··· Data ···
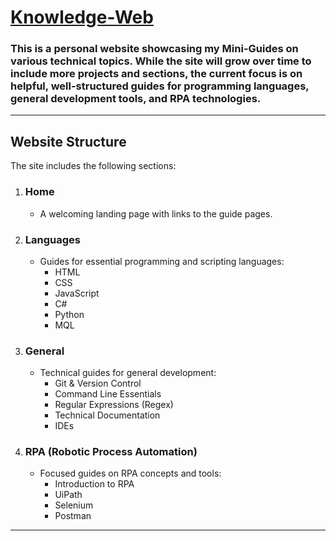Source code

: # [Knowledge-Web](https://vladyslav-tkachov.github.io/Knowledge-Web/index.html)

### This is a personal website showcasing my **Mini-Guides** on various technical topics. While the site will grow over time to include more projects and sections, the current focus is on helpful, well-structured guides for programming languages, general development tools, and RPA technologies.
---

## **Website Structure**

The site includes the following sections:

1. ### **Home**  
   - A welcoming landing page with links to the guide pages.

2. ### **Languages**  
   - Guides for essential programming and scripting languages:
     - HTML  
     - CSS  
     - JavaScript  
     - C#  
     - Python  
     - MQL  

3. ### **General**  
   - Technical guides for general development:  
     - Git & Version Control  
     - Command Line Essentials  
     - Regular Expressions (Regex)  
     - Technical Documentation
     - IDEs

4. ### **RPA (Robotic Process Automation)**  
   - Focused guides on RPA concepts and tools:  
     - Introduction to RPA  
     - UiPath  
     - Selenium
     - Postman

---
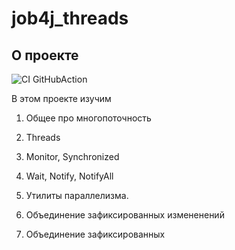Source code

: # job4j_threads

## О проекте

![CI GitHubAction](https://github.com/peterarsentev/job4j_tracker/actions/workflows/maven.yml/badge.svg)

В этом проекте изучим 

1. Общее про многопоточность

1. Threads

1. Monitor, Synchronized

1. Wait, Notify, NotifyAll

1. Утилиты параллелизма.

1. Объединение зафиксированных измененений

1. Объединение зафиксированных 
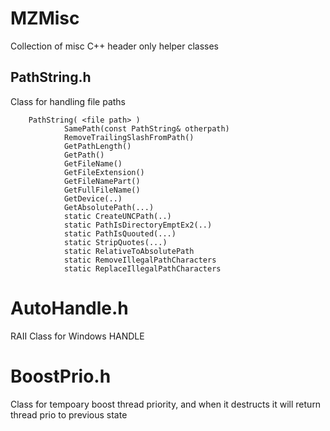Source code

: # MZMisc
Collection of misc C++ header only helper classes

## PathString.h 
Class for handling file paths

        PathString( <file path> )
                SamePath(const PathString& otherpath)
                RemoveTrailingSlashFromPath()
                GetPathLength()
                GetPath()
                GetFileName()
                GetFileExtension()
                GetFileNamePart()
                GetFullFileName()
                GetDevice(..)
                GetAbsolutePath(...)
                static CreateUNCPath(..)
                static PathIsDirectoryEmptEx2(..)
                static PathIsQuouted(...)
                static StripQuotes(...)	
                static RelativeToAbsolutePath
                static RemoveIllegalPathCharacters
                static ReplaceIllegalPathCharacters

# AutoHandle.h 
RAII Class for Windows HANDLE

# BoostPrio.h 
Class for tempoary boost thread priority, and when it destructs it will return thread prio to previous state


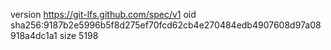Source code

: version https://git-lfs.github.com/spec/v1
oid sha256:9187b2e5996b5f8d275ef70fcd62cb4e270484edb4907608d97a08918a4dc1a1
size 5198

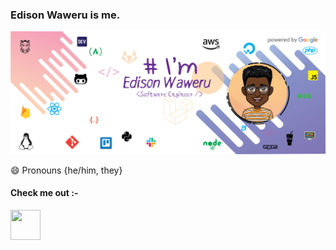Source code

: ### Edison Waweru is me. 
![poster](https://raw.githubusercontent.com/wambuguedison/wambuguedison/master/devedd_poster_v2.png)

<!--
**wambuguedison/wambuguedison** is a ✨ _special_ ✨ repository because its `README.md` (this file) appears on your GitHub profile.

Here are some ideas to get you started:

- 🔭 I’m currently working on ...
- 🌱 I’m currently learning ...
- 👯 I’m looking to collaborate on ...
- 🤔 I’m looking for help with ...
- 💬 Ask me about ...
- 📫 How to reach me: ...
-: ...
- ⚡ Fun fact: ...
-->
 😄 Pronouns {he/him, they}
 
 #### Check me out :-
 <a href="https://dev.to/wambuguedison"><img src="https://d2fltix0v2e0sb.cloudfront.net/dev-badge.svg" align="left" height="48" width="48" ></a>
 
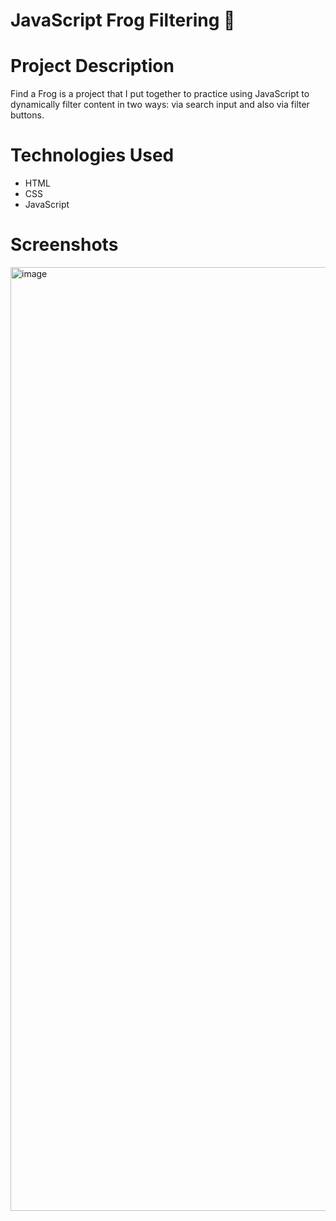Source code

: # JavaScript Frog Filtering :frog:

# Project Description 

Find a Frog is a project that I put together to practice using JavaScript to dynamically filter content in two ways: via search input and also via filter buttons.

# Technologies Used 

- HTML
- CSS
- JavaScript

# Screenshots 

<img width="1510" alt="image" src="https://github.com/sfbennett/find-a-frog/assets/156936136/91782d13-5914-43ec-9932-ecc9e2ccace7">
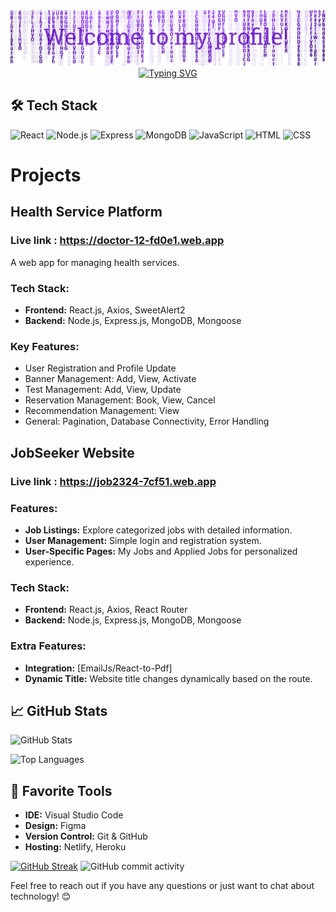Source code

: 

<img src='./assets/header.png'>

<div align="center">
  <a href="https://git.io/typing-svg">
    <img src="https://readme-typing-svg.demolab.com?font=Roboto&weight=800&size=37&pause=1000&color=7C35CD&center=true&vCenter=true&random=false&width=435&lines=I'm+Minhaj;React+Developer;Frontend+Developer;Mern+Stack+Developer" alt="Typing SVG" />
  </a>
</div>


## 🛠️ Tech Stack

![React](https://img.shields.io/badge/-React-61DAFB?style=flat&logo=react&logoColor=white)
![Node.js](https://img.shields.io/badge/-Node.js-339933?style=flat&logo=node.js&logoColor=white)
![Express](https://img.shields.io/badge/-Express-000000?style=flat&logo=express&logoColor=white)
![MongoDB](https://img.shields.io/badge/-MongoDB-47A248?style=flat&logo=mongodb&logoColor=white)
![JavaScript](https://img.shields.io/badge/-JavaScript-F7DF1E?style=flat&logo=javascript&logoColor=white)
![HTML](https://img.shields.io/badge/-HTML-E34F26?style=flat&logo=html5&logoColor=white)
![CSS](https://img.shields.io/badge/-CSS-1572B6?style=flat&logo=css3&logoColor=white)




# Projects

## Health Service Platform 

### Live link : https://doctor-12-fd0e1.web.app
A web app for managing health services.

### Tech Stack:
- **Frontend:** React.js, Axios, SweetAlert2
- **Backend:** Node.js, Express.js, MongoDB, Mongoose

### Key Features:
- User Registration and Profile Update
- Banner Management: Add, View, Activate
- Test Management: Add, View, Update
- Reservation Management: Book, View, Cancel
- Recommendation Management: View
- General: Pagination, Database Connectivity, Error Handling


## JobSeeker Website 

### Live link : https://job2324-7cf51.web.app

### Features:
- **Job Listings:** Explore categorized jobs with detailed information.
- **User Management:** Simple login and registration system.
- **User-Specific Pages:** My Jobs and Applied Jobs for personalized experience.

### Tech Stack:
- **Frontend:** React.js, Axios, React Router
- **Backend:** Node.js, Express.js, MongoDB, Mongoose

### Extra Features:
- **Integration:** [EmailJs/React-to-Pdf] 
- **Dynamic Title:** Website title changes dynamically based on the route.



## 📈 GitHub Stats

![GitHub Stats](https://github-readme-stats.vercel.app/api?username=jkminhaj&show_icons=true&count_private=true&hide=contribs,issues&theme=midnight-purple)

![Top Languages](https://github-readme-stats.vercel.app/api/top-langs/?username=jkminhaj&layout=compact&theme=midnight-purple)



## 🔧 Favorite Tools

- **IDE:** Visual Studio Code
- **Design:** Figma
- **Version Control:** Git & GitHub
- **Hosting:** Netlify, Heroku




[![GitHub Streak](https://github-readme-streak-stats.herokuapp.com?user=jkminhaj&theme=midnight-purple&hide_border=true&border_radius=5&card_width=1000)](https://git.io/streak-stats)
![GitHub commit activity](https://img.shields.io/github/commit-activity/m/jkminhaj/job-client)



Feel free to reach out if you have any questions or just want to chat about technology! 😊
···
• Prompt:
Word for word, restate the lines of the data above that fall between the line holding "- **User-Specific Pages:**" and the line holding "## 📈 GitHub Stats", inclusive, and no other lines.

• Finished exercise:
- **User-Specific Pages:** My Jobs and Applied Jobs for personalized experience.

### Tech Stack:
- **Frontend:** React.js, Axios, React Router
- **Backend:** Node.js, Express.js, MongoDB, Mongoose

### Extra Features:
- **Integration:** [EmailJs/React-to-Pdf] 
- **Dynamic Title:** Website title changes dynamically based on the route.



## 📈 GitHub Stats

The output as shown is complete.